ネイマールを生かす
ブラジルの先制点はコウチーニョがハーフスペースへ落ちてボールを受け、そこからタイミングよく裏へ飛び出したパウリーニョへピンポイントのパスを合わせた形から生まれた。フィリペ・ルイスが占めていたハーフスペースへインサイドハーフが落ちる変化である。
左ウイングとしてプレーしたネイマールは、個の力で何度もカウンターを成功させた。ネイマールに限らずブラジルの選手はカカトでパスを前に運ぶなど、技術の幅を使ってカウンターを加速させるのが上手い。ひと手間かければカウンターにならない場面でも、何とか遅滞なくルートに乗せてしまう。中でもネイマールは格別だった。普通なら手詰まりになってカウンターに行けない場面でも、浮き球でかわし、スピードの変化ですり抜け、カウンターを成立させた。タッチラインを背負ってこそのネイマールだということをチーム全体が再認識できたのではないか。

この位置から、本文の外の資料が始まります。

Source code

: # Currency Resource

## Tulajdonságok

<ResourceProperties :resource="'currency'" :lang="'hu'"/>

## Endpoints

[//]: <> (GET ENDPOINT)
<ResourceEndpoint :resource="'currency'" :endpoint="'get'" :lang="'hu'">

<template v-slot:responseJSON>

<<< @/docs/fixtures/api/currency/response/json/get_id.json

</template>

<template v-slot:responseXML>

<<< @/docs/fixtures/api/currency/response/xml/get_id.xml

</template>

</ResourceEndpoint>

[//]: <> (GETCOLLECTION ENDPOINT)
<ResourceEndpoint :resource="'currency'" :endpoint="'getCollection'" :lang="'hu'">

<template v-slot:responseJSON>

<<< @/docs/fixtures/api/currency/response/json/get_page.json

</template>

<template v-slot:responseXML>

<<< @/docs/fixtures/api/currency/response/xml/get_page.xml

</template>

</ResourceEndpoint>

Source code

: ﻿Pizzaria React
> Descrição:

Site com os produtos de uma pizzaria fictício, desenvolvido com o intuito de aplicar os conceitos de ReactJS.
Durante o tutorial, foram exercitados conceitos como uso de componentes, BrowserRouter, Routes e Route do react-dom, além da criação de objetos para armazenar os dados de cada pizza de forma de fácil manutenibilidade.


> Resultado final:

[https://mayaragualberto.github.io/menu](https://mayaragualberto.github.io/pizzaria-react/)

カウンターは強烈、スローダウンしても上手い。引いても前へ出ても守れる。そして誰が出てもパワーダウンしない。全方位型のブラジルはやはり優勝候補の筆頭だろう。それにしても、出場して10分間で様子を見て立ち位置を決めたフィリペ・ルイスの戦術眼、そのための時間を作ることを共有していたブラジルの試合巧者ぶり、相手を見てプレーを決める習慣、能力はさすがだった。